The power of parents in a public school

By Rose Arce, CNN

Editor’s note: Rose Arce is a senior producer in CNN’s New York Bureau who is also a regular contributor to Mamiverse.

(CNN) - I walked into Room 308 this year and made a beeline to see Luna’s contribution to the Art Wall, a rosy-cheeked self-portrait with an essay on her personal goal: learning to say hello to strangers. Her teacher has no such problem.

“Hello, everyone!” Clare O’Connell said brightly before telling parents about the hurdles in the second-grade curriculum.

She had me at “hello.”

My daughter’s teacher has the bandwidth to worry about her social development and teach beyond the test? And that’s not all the good news at school this year. Looming behind “Ms. Clare,” like the screen at an Apple product launch, was a gleaming new smart board, a silver-toned Mac and a camera that can shoot and project documents. There was also a calendar listing all the days the children of Room 308 will have classes in art, dance, chess, science (twice a week!), music and gym and a lunch program that provides fresh vegetables and fruits from recipes suggested by famous chefs.

My second-grader has that elusive part of the American dream: a good local public school. It’s not sponsored by IBM. It doesn’t live off a Gates Foundation grant. It’s not a charter or a magnet or a choice school with a crazy admissions process or breathtaking lottery. It isn’t part of a social experiment devised by the U.S. Department of Education and “seeded,” as government people love to say, with public money.
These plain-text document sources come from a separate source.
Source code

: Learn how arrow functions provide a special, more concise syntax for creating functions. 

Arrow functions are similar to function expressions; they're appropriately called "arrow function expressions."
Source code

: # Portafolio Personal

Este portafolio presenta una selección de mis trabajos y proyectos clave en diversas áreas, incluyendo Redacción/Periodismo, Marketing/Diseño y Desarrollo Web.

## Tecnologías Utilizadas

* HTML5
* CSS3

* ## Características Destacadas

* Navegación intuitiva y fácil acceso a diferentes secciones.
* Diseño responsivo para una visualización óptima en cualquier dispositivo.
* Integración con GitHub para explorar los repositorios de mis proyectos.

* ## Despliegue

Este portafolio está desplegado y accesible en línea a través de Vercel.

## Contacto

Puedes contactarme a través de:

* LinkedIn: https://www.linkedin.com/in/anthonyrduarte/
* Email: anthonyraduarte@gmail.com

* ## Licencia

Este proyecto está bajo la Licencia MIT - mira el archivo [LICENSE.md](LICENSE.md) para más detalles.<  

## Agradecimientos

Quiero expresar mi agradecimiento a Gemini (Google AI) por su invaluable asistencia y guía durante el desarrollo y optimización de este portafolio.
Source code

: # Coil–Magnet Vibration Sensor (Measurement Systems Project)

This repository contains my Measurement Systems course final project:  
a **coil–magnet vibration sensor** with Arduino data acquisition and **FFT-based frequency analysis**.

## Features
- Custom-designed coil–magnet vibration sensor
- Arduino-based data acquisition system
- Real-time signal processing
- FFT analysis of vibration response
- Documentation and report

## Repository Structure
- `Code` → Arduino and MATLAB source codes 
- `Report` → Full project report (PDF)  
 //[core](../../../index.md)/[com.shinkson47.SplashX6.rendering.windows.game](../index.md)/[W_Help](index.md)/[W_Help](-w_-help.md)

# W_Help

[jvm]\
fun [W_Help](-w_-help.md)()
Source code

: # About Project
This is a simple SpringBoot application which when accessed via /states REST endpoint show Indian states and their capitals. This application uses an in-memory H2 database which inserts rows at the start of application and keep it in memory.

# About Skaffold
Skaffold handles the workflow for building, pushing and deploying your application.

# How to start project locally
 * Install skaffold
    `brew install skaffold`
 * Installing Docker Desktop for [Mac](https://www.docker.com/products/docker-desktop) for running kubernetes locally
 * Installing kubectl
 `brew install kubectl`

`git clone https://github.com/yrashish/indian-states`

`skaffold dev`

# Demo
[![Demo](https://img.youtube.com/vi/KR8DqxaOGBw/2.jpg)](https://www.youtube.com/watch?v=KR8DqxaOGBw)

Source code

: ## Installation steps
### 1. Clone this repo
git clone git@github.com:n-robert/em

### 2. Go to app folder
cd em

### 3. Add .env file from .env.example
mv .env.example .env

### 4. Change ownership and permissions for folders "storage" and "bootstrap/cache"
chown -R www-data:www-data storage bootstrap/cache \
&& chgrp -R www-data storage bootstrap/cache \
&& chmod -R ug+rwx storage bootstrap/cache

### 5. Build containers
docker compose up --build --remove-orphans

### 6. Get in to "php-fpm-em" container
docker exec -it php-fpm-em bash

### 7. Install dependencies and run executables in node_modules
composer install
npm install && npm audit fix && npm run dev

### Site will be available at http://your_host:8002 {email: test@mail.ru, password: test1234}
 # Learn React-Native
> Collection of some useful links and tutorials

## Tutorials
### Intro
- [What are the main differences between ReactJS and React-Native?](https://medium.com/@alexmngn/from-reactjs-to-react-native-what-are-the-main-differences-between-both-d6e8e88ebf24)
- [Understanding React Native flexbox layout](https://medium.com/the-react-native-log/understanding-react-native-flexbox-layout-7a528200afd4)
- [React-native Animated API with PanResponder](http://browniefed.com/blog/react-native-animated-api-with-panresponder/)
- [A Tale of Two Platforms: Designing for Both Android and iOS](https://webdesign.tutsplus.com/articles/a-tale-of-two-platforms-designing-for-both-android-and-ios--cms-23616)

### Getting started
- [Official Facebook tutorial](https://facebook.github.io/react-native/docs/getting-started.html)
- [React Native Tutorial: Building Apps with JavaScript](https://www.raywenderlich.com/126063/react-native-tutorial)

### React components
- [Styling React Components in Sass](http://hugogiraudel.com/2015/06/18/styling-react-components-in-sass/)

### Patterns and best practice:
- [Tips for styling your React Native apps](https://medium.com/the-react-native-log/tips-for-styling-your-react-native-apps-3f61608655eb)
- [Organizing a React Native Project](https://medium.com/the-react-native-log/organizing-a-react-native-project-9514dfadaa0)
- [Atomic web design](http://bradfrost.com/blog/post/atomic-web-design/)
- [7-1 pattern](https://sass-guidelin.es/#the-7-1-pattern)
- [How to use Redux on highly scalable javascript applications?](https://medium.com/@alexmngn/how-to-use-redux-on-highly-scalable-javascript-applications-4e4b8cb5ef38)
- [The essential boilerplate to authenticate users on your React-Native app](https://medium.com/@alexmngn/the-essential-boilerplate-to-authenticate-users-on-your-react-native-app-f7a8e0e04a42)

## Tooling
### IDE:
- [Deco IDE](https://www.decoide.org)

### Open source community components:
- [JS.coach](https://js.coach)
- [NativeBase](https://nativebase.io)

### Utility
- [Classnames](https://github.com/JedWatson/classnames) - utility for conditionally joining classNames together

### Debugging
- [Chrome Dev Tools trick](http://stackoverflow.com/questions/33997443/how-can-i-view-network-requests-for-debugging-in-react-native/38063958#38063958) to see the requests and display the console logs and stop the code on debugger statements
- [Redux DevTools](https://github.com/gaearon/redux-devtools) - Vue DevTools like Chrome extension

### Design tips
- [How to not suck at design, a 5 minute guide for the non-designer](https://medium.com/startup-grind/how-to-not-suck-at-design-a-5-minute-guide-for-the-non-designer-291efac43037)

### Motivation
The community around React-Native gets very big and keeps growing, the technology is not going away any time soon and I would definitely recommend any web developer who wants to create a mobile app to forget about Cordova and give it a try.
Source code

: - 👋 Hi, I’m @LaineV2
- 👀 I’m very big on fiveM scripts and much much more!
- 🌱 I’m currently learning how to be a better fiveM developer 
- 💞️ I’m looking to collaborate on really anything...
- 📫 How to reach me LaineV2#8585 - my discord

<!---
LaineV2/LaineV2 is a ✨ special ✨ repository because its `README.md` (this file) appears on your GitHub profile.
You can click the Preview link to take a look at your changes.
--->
It doesn’t qualify for Title I or any other numerical or alphabetical federal program with a pot of cash that resulted from a court decision or congressional act. The parents made it happen.

Our daughter was only 3 the first time we stepped into P.S. 41. There was a Class A auditorium, two playgrounds with artists’ murals, a fully stocked library, morning tutoring and afternoon chess, classrooms devoted to arts and sciences – all organized or paid for by parents. One of the parents, Vicki Sando, had launched a project to transform the roof into a huge science garden.

So far the efforts at environmental education were some big planters in the middle yard. Mysteriously, Principal Kelly Shannon talked about the rooftop garden as a sure thing. “The thing that makes this a great school is that the parents are so involved,” she said.

But it soon became clear that the conversation was going to be less about why you chose this school than whether to opt out. Ominous leaflets rallied parents to storm City Hall over rising class sizes. A woman spoke passionately about the wait lists that would send children to neighboring schools to avoid overcrowding. Grim scenarios were painted of staff layoffs, overworked teachers and scant supplies.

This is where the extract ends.